Schaman*innen als Schlüssel zu Identitätssuche und Selbstschutz
Im Sinne von Resilienz und Dekolonialisierung halten die Cha Thom/Kruy Thiey in Kambodscha – wie auch die Schaman*innen in anderen Gebieten Südostasiens – den Schlüssel zu Identitätssuche und Selbstschutz. Das sind die grundlegenden Elemente für das Überleben von Kulturen und die Suche nach Ursprüngen und Werten ihrer Vorfahren, die meist in vorkolonialen Zeiten liegen. Wenn Indigene von der Bedeutung ihres Territoriums sprechen, geht es nicht um eine bloße Idee oder um ein menschliches Bedürfnis nach Lebensraum zu wirtschaftlichen Zwecken. Wir sprechen über den Sinn des Territoriums im Sinne dessen, was westliche Anthropolog*innen „Weltanschauung“ oder „Kosmologie“ der indigenen Bevölkerung nennen. Ich würde es jedoch als die Philosophie der Indigenen bezeichnen, die das Recht der nicht-westlichen Kulturen und Gesellschaften beinhaltet, ihre eigenen Anschauungen zu präsentieren.

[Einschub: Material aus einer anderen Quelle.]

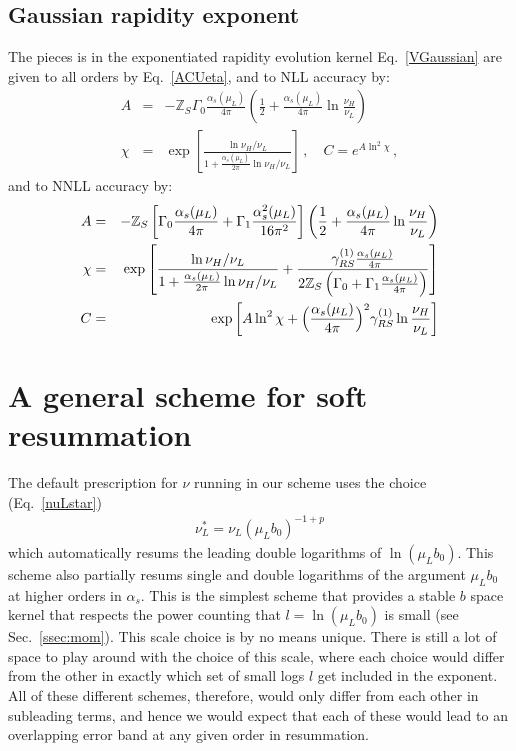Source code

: \documentclass[a4,letterpaper,11pt]{article}
\newcommand{\nn}{\nonumber}
\newcommand{\bea}{\begin{eqnarray}}
\newcommand{\eea}{\end{eqnarray}}
\newcommand{\as}{\alpha_s}
\newcommand{\zed}{\mathbb{Z}}
\newcommand{\eq}[1]{Eq.~\eqref{#1}}
\newcommand{\ssec}[1]{Sec.~\ref{ssec:#1}}
\begin{document}
\subsection{Gaussian rapidity exponent}
\label{app:Gaussian}

The pieces is in the exponentiated rapidity evolution kernel \eq{VGaussian} are given to all orders by \eq{ACUeta}, and to NLL accuracy by:
\bea \label{ACUetaNLL}
A&=&-\zed_S \Gamma_0 \frac{\as(\mu_L)}{4\pi} \left(\frac12+\frac{\as(\mu_L)}{4\pi}\ln \frac{\nu_H}{\nu_L} \right) \\
\chi &=& \exp\left[ \frac{ \ln\nu_H/\nu_L }{1+\frac{\as(\mu_L)}{2\pi}\ln \nu_H/\nu_L }\right] \,,\quad C= e^{A \ln^2\chi} \,, \nn
\eea
and to NNLL accuracy by:
\bea \label{ACUetaNNLL}
A&=&-\zed_S\left[ \Gamma_0 \frac{\as(\mu_L)}{4\pi} +\Gamma_1 \frac{\as^2(\mu_L)}{16\pi^2}\right]
\left(\frac12+\frac{\as(\mu_L)}{4\pi}\ln \frac{\nu_H}{\nu_L} \right) \\
\chi &=& \exp\left[ 
\frac{ \ln\nu_H/\nu_L }{1+\frac{\as(\mu_L)}{2\pi}\ln \nu_H/\nu_L }
+\frac{\gamma_{RS}^{(1)}\frac{\as(\mu_L)}{4\pi} }{2\zed_S\left( \Gamma_0 +\Gamma_1  \frac{\as(\mu_L)}{4\pi}\right)}
\right] \nn \\
C&=& \exp\left[ A \ln^2\chi + \Bigl(\frac{\as(\mu_L)}{4\pi}\Bigr)^2  \gamma_{RS}^{(1)}\ln\frac{\nu_H}{\nu_L} \right]\nn
\eea


\section{A general scheme for soft resummation}
\label{app:Cparameter}

The default prescription for $\nu$ running in our scheme uses the choice (\eq{nuLstar})
\bea
\nu_L^*= \nu_L(\mu_L b_0)^{-1+p} 
\eea
which automatically resums the leading double logarithms of $\ln(\mu_L b_0)$. This scheme also partially resums single and double logarithms of the argument $\mu_Lb_0$ at higher orders in $\alpha_s$. This is the simplest scheme that provides a stable $b$ space kernel that respects the power counting that $l =\ln(\mu_L b_0)$ is small (see \ssec{mom}). This scale choice is by no means unique. There is still a lot of space to play around with the choice of this scale, where each choice would differ from the other in exactly which set of small logs $l$ get included in the exponent.  All of these different schemes, therefore, would only differ from each other in subleading terms, and hence we would expect that each of these would lead to an overlapping error band at any given order in resummation.
\end{document}
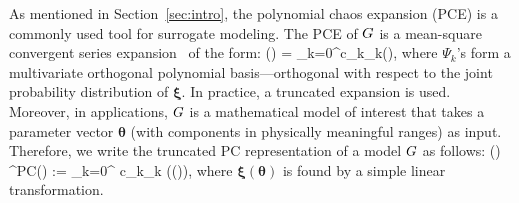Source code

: 

As mentioned in Section~\ref{sec:intro}, the 
polynomial chaos expansion
(PCE) is a commonly used tool for surrogate modeling. 
The PCE of
$G$ is a mean-square 
convergent series expansion~\cite{Xiu:2002,Ghanem:2003,Olivier:2010} of the form:
\be
\GG(\bm\xi) = \sum_{k=0}^\infty c_k\Psi_k(\bm{\xi}),
\ee
where $\Psi_k$'s form a multivariate orthogonal polynomial
basis---orthogonal with respect to the joint probability distribution of $\bm{\xi}$.
%
In practice, a truncated expansion is used.  Moreover, in applications, $G$
is a mathematical model of interest that takes a parameter vector $\bm{\theta}$
(with components in physically meaningful ranges) as input. Therefore, we 
write the truncated PC representation of a model $G$ as follows:
\be 
\GG(\bm\theta) \approx \GG^{\mbox{\tiny PC}}(\bm\theta) := \sum_{k=0}^{\Npc}
c_k\Psi_k (\bm\xi(\bm\theta)), 
\ee
where $\bm\xi(\bm\theta)$ is found by a simple linear transformation.

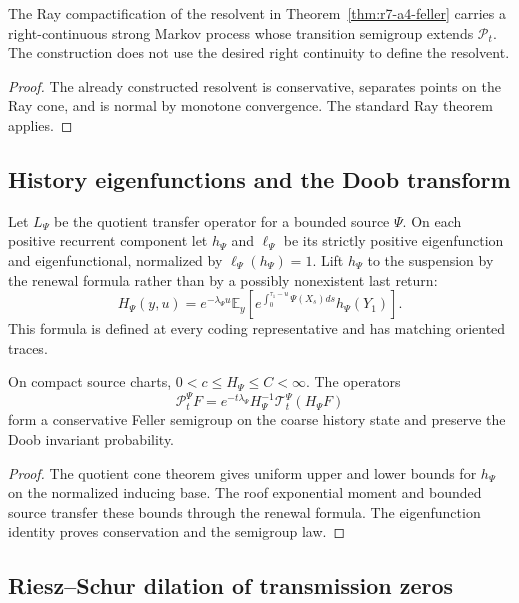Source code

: \begin{corollary}
\label{cor:r7-a4-ray}
The Ray compactification of the resolvent in
Theorem~\ref{thm:r7-a4-feller} carries a right-continuous strong Markov process
whose transition semigroup extends $\mathcal P_t$.  The construction does not
use the desired right continuity to define the resolvent.
\end{corollary}

\begin{proof}
The already constructed resolvent is conservative, separates points on the Ray
cone, and is normal by monotone convergence.  The standard Ray theorem applies.
\end{proof}

\subsection{History eigenfunctions and the Doob transform}

Let $L_\Psi$ be the quotient transfer operator for a bounded source $\Psi$.
On each positive recurrent component let $h_\Psi$ and $\ell_\Psi$ be its
strictly positive eigenfunction and eigenfunctional, normalized by
$\ell_\Psi(h_\Psi)=1$.  Lift $h_\Psi$ to the suspension by the renewal formula
rather than by a possibly nonexistent last return:
\[
 H_\Psi(y,u)=e^{-\lambda_\Psi u}
 \mathbb E_y\left[
 e^{\int_0^{\tau_1-u}\Psi(X_s)ds}
 h_\Psi(Y_1)
 \right].
\]
This formula is defined at every coding representative and has matching
oriented traces.

\begin{theorem}
\label{thm:r7-a4-doob}
On compact source charts,
$0<c\le H_\Psi\le C<\infty$.  The operators
\[
 \mathcal P_t^\Psi F
 =e^{-t\lambda_\Psi}H_\Psi^{-1}
 \mathcal T_t^\Psi(H_\Psi F)
\]
form a conservative Feller semigroup on the coarse history state and preserve
the Doob invariant probability.
\end{theorem}

\begin{proof}
The quotient cone theorem gives uniform upper and lower bounds for
$h_\Psi$ on the normalized inducing base.  The roof exponential moment and
bounded source transfer these bounds through the renewal formula.  The
eigenfunction identity proves conservation and the semigroup law.
\end{proof}

\subsection{Riesz--Schur dilation of transmission zeros}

Unter den vielen Elementen, die koloniale Mentalitäten und Systeme infrage stellen, erscheint mir die Rolle der Schaman*innen in indigenen Gemeinschaften deshalb so wichtig, weil sie die wichtigsten autorisierten Führer der Gemeinschaft sind: Durch ihre Suche nach Visionen bringen sie die Gemeinschaft zu ihren Ursprüngen zurück und inspirieren sie auf ihren Wegen in die Zukunft.